En estos días se cumplen 100 años del Movimiento Militar. Se desencadenó a inicios de septiembre con el “ruido de sables” de los días 2 y 3 de ese mes, cuando, en vez de tratar el alza de sueldos del Ejército, se aprobó la creación de la dieta parlamentaria, es decir, que los legisladores recibieran un sueldo. Los tenientes reaccionaron haciendo sonar sus sables, que era de rigor portar en toda ocasión. La realidad, como siempre, es bastante más complicada.
Los hechos del día 5 de septiembre, como el Manifiesto del día 11, vinieron a constituir un golpe de Estado. La democracia chilena, relativamente sólida en comparación regional, ha tenido, sin embargo, una propensión a la crisis de tanto en tanto. En ellas se desata un acto violento, casi siempre con la sangre llegando al río, desde Lircay en 1830. En 1924 fue incruento, y el período de inestabilidad, con sus subproductos de diverso calibre —Constitución de 1925 y la dictadura de desarrollo de Carlos Ibáñez, cuando el tema de ser o no una democracia carecía de la centralidad posterior—, solo tuvo un final con sangre, modesta para los tiempos que corrían; corrió con más gana en los meses que siguieron a la caída de Ibáñez. La dictadura de este será siempre condenada por ser eso. Nadie duda de que, junto con la acción del León, está vinculada a una profunda renovación de la relación Estado-sociedad de los años 1920.
También, ligado a otro proceso que, como tantos, fue un producto de tipo global, está el surgimiento de la clase militar como clase política, considerada legítima incluso en muchas democracias como integrante de la clase política moderna, al menos para gran parte del siglo XX. Los sistemas simbólicos surgidos de revoluciones militares, siempre precedidas por sismos en los sistemas previos, fueron los de Atatürk, en Turquía (1923); Chiang Kai-shek, en China (1925); Francisco Franco, en España (1939), y Gamal Abdel Nasser, en Egipto (1952). En América Latina está el nombre más antiguo y de influencia limitada, pero en todo caso significativo, de un Juan Domingo Perón (1945). Las hubo de izquierda y derecha, y en el fondo, más de estas últimas, o las primeras devenían más conservadoras. En el mundo euroamericano y, tras la Guerra Fría, en Asia Oriental y del Sudeste, esto llegó a parecer una anormalidad. Los sistemas marxistas no eran regímenes militares, pero sí sociedades militarizadas; el caso de la Cuba de los Castro era una situación límite, y lo sigue siendo, tal cual la Venezuela chavista, cada día más, dependen de un aparato armado.

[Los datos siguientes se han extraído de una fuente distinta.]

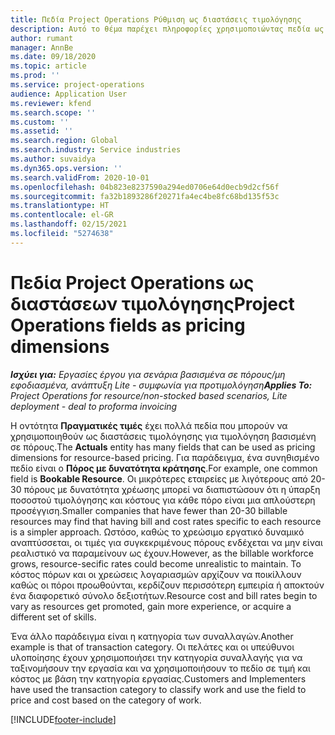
 ```yaml
---
title: Πεδία Project Operations Ρύθμιση ως διαστάσεις τιμολόγησης
description: Αυτό το θέμα παρέχει πληροφορίες χρησιμοποιώντας πεδία ως διαστάσεις τιμολόγησης στο Dynamics 365 Project Operations.
author: rumant
manager: AnnBe
ms.date: 09/18/2020
ms.topic: article
ms.prod: ''
ms.service: project-operations
audience: Application User
ms.reviewer: kfend
ms.search.scope: ''
ms.custom: ''
ms.assetid: ''
ms.search.region: Global
ms.search.industry: Service industries
ms.author: suvaidya
ms.dyn365.ops.version: ''
ms.search.validFrom: 2020-10-01
ms.openlocfilehash: 04b823e8237590a294ed0706e64d0ecb9d2cf56f
ms.sourcegitcommit: fa32b1893286f20271fa4ec4be8fc68bd135f53c
ms.translationtype: HT
ms.contentlocale: el-GR
ms.lasthandoff: 02/15/2021
ms.locfileid: "5274638"
---
```

# <a name="project-operations-fields-as-pricing-dimensions"></a><span data-ttu-id="25c08-103">Πεδία Project Operations ως διαστάσεων τιμολόγησης</span><span class="sxs-lookup"><span data-stu-id="25c08-103">Project Operations fields as pricing dimensions</span></span>

<span data-ttu-id="25c08-104">_**Ισχύει για:** Εργασίες έργου για σενάρια βασισμένα σε πόρους/μη εφοδιασμένα, ανάπτυξη Lite - συμφωνία για προτιμολόγηση_</span><span class="sxs-lookup"><span data-stu-id="25c08-104">_**Applies To:** Project Operations for resource/non-stocked based scenarios, Lite deployment - deal to proforma invoicing_</span></span>

<span data-ttu-id="25c08-105">Η οντότητα **Πραγματικές τιμές** έχει πολλά πεδία που μπορούν να χρησιμοποιηθούν ως διαστάσεις τιμολόγησης για τιμολόγηση βασισμένη σε πόρους.</span><span class="sxs-lookup"><span data-stu-id="25c08-105">The **Actuals** entity has many fields that can be used as pricing dimensions for resource-based pricing.</span></span> <span data-ttu-id="25c08-106">Για παράδειγμα, ένα συνηθισμένο πεδίο είναι ο **Πόρος με δυνατότητα κράτησης**.</span><span class="sxs-lookup"><span data-stu-id="25c08-106">For example, one common field is **Bookable Resource**.</span></span> <span data-ttu-id="25c08-107">Οι μικρότερες εταιρείες με λιγότερους από 20-30 πόρους με δυνατότητα χρέωσης μπορεί να διαπιστώσουν ότι η ύπαρξη ποσοστού τιμολόγησης και κόστους για κάθε πόρο είναι μια απλούστερη προσέγγιση.</span><span class="sxs-lookup"><span data-stu-id="25c08-107">Smaller companies that have fewer than 20-30 billable resources may find that having bill and cost rates specific to each resource is a simpler approach.</span></span> <span data-ttu-id="25c08-108">Ωστόσο, καθώς το χρεώσιμο εργατικό δυναμικό αναπτύσσεται, οι τιμές για συγκεκριμένους πόρους ενδέχεται να μην είναι ρεαλιστικό να παραμείνουν ως έχουν.</span><span class="sxs-lookup"><span data-stu-id="25c08-108">However, as the billable workforce grows, resource-secific rates could become unrealistic to maintain.</span></span> <span data-ttu-id="25c08-109">Το κόστος πόρων και οι χρεώσεις λογαριασμών αρχίζουν να ποικίλλουν καθώς οι πόροι προωθούνται, κερδίζουν περισσότερη εμπειρία ή αποκτούν ένα διαφορετικό σύνολο δεξιοτήτων.</span><span class="sxs-lookup"><span data-stu-id="25c08-109">Resource cost and bill rates begin to vary as resources get promoted, gain more experience, or acquire a different set of skills.</span></span> 

<span data-ttu-id="25c08-110">Ένα άλλο παράδειγμα είναι η κατηγορία των συναλλαγών.</span><span class="sxs-lookup"><span data-stu-id="25c08-110">Another example is that of transaction category.</span></span> <span data-ttu-id="25c08-111">Οι πελάτες και οι υπεύθυνοι υλοποίησης έχουν χρησιμοποιήσει την κατηγορία συναλλαγής για να ταξινομήσουν την εργασία και να χρησιμοποιήσουν το πεδίο σε τιμή και κόστος με βάση την κατηγορία εργασίας.</span><span class="sxs-lookup"><span data-stu-id="25c08-111">Customers and Implementers have used the transaction category to classify work and use the field to price and cost based on the category of work.</span></span>


[!INCLUDE[footer-include](../includes/footer-banner.md)]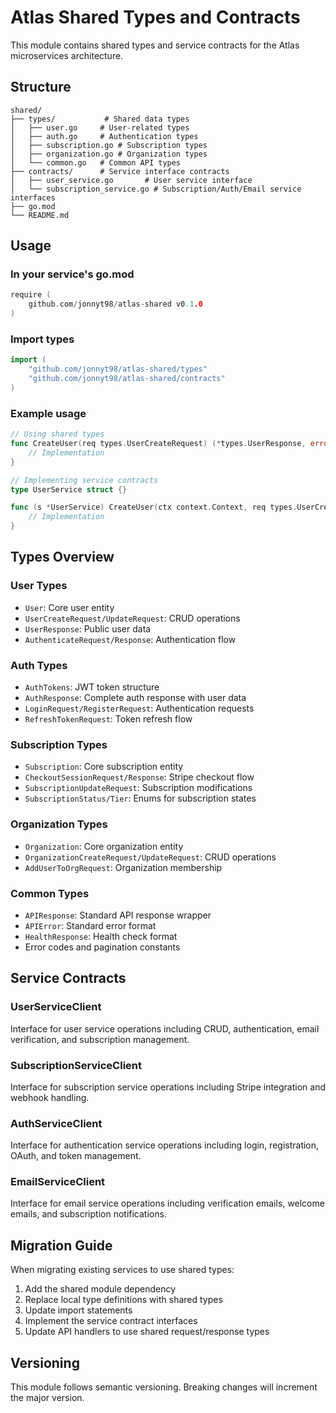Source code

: # Atlas Shared Types and Contracts

This module contains shared types and service contracts for the Atlas microservices architecture.

## Structure

```
shared/
├── types/           # Shared data types
│   ├── user.go     # User-related types
│   ├── auth.go     # Authentication types
│   ├── subscription.go # Subscription types
│   ├── organization.go # Organization types
│   └── common.go   # Common API types
├── contracts/      # Service interface contracts
│   ├── user_service.go       # User service interface
│   └── subscription_service.go # Subscription/Auth/Email service interfaces
├── go.mod
└── README.md
```

## Usage

### In your service's go.mod

```go
require (
    github.com/jonnyt98/atlas-shared v0.1.0
)
```

### Import types

```go
import (
    "github.com/jonnyt98/atlas-shared/types"
    "github.com/jonnyt98/atlas-shared/contracts"
)
```

### Example usage

```go
// Using shared types
func CreateUser(req types.UserCreateRequest) (*types.UserResponse, error) {
    // Implementation
}

// Implementing service contracts
type UserService struct {}

func (s *UserService) CreateUser(ctx context.Context, req types.UserCreateRequest) (*types.UserResponse, error) {
    // Implementation
}
```

## Types Overview

### User Types
- `User`: Core user entity
- `UserCreateRequest/UpdateRequest`: CRUD operations
- `UserResponse`: Public user data
- `AuthenticateRequest/Response`: Authentication flow

### Auth Types
- `AuthTokens`: JWT token structure
- `AuthResponse`: Complete auth response with user data
- `LoginRequest/RegisterRequest`: Authentication requests
- `RefreshTokenRequest`: Token refresh flow

### Subscription Types
- `Subscription`: Core subscription entity
- `CheckoutSessionRequest/Response`: Stripe checkout flow
- `SubscriptionUpdateRequest`: Subscription modifications
- `SubscriptionStatus/Tier`: Enums for subscription states

### Organization Types
- `Organization`: Core organization entity
- `OrganizationCreateRequest/UpdateRequest`: CRUD operations
- `AddUserToOrgRequest`: Organization membership

### Common Types
- `APIResponse`: Standard API response wrapper
- `APIError`: Standard error format
- `HealthResponse`: Health check format
- Error codes and pagination constants

## Service Contracts

### UserServiceClient
Interface for user service operations including CRUD, authentication, email verification, and subscription management.

### SubscriptionServiceClient
Interface for subscription service operations including Stripe integration and webhook handling.

### AuthServiceClient
Interface for authentication service operations including login, registration, OAuth, and token management.

### EmailServiceClient
Interface for email service operations including verification emails, welcome emails, and subscription notifications.

## Migration Guide

When migrating existing services to use shared types:

1. Add the shared module dependency
2. Replace local type definitions with shared types
3. Update import statements
4. Implement the service contract interfaces
5. Update API handlers to use shared request/response types

## Versioning

This module follows semantic versioning. Breaking changes will increment the major version.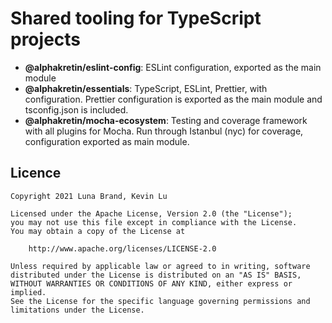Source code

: # Shared tooling for TypeScript projects

- **@alphakretin/eslint-config**: ESLint configuration, exported as the main module
- **@alphakretin/essentials**: TypeScript, ESLint, Prettier, with configuration.
  Prettier configuration is exported as the main module and tsconfig.json is included.
- **@alphakretin/mocha-ecosystem**: Testing and coverage framework with all plugins for Mocha.
  Run through Istanbul (nyc) for coverage, configuration exported as main module.

## Licence

```
Copyright 2021 Luna Brand, Kevin Lu

Licensed under the Apache License, Version 2.0 (the "License");
you may not use this file except in compliance with the License.
You may obtain a copy of the License at

    http://www.apache.org/licenses/LICENSE-2.0

Unless required by applicable law or agreed to in writing, software
distributed under the License is distributed on an "AS IS" BASIS,
WITHOUT WARRANTIES OR CONDITIONS OF ANY KIND, either express or implied.
See the License for the specific language governing permissions and
limitations under the License.
```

Que los uniformados hayan sido un actor político llegó a ser intolerable solo en una parte del mundo. Los regímenes árabes no regidos por sistemas tradicionales o monárquicos son evoluciones o enmascaramientos de regímenes militares. Con todo, su legitimidad en cuanto a clase política de los oficiales desapareció. Nadie puede decir para siempre. En América Latina, tras 200 años de historia republicana, las tradiciones liberales, referencia insustituible para un centro de gravedad en la democracia, son fuertes como para obstaculizar la perpetuación de sistemas pretorianos; pero no poseen la suficiente fortaleza para consolidar democracias, y la modernización económico-social sigue siendo incompleta. En Chile, el Movimiento Militar —y los actores civiles que como siempre se identifican con su idea— provocó crisis y renovación, combinación muy nuestra. Tras asomo de fin de mundo en 1931 y 1932, dio paso con Arturo Alessandri a un período de democracia y estabilidad que comenzó a llamar la atención en el continente y más allá. Y no escapamos a la fatalidad de las crisis graves cada ciertas décadas.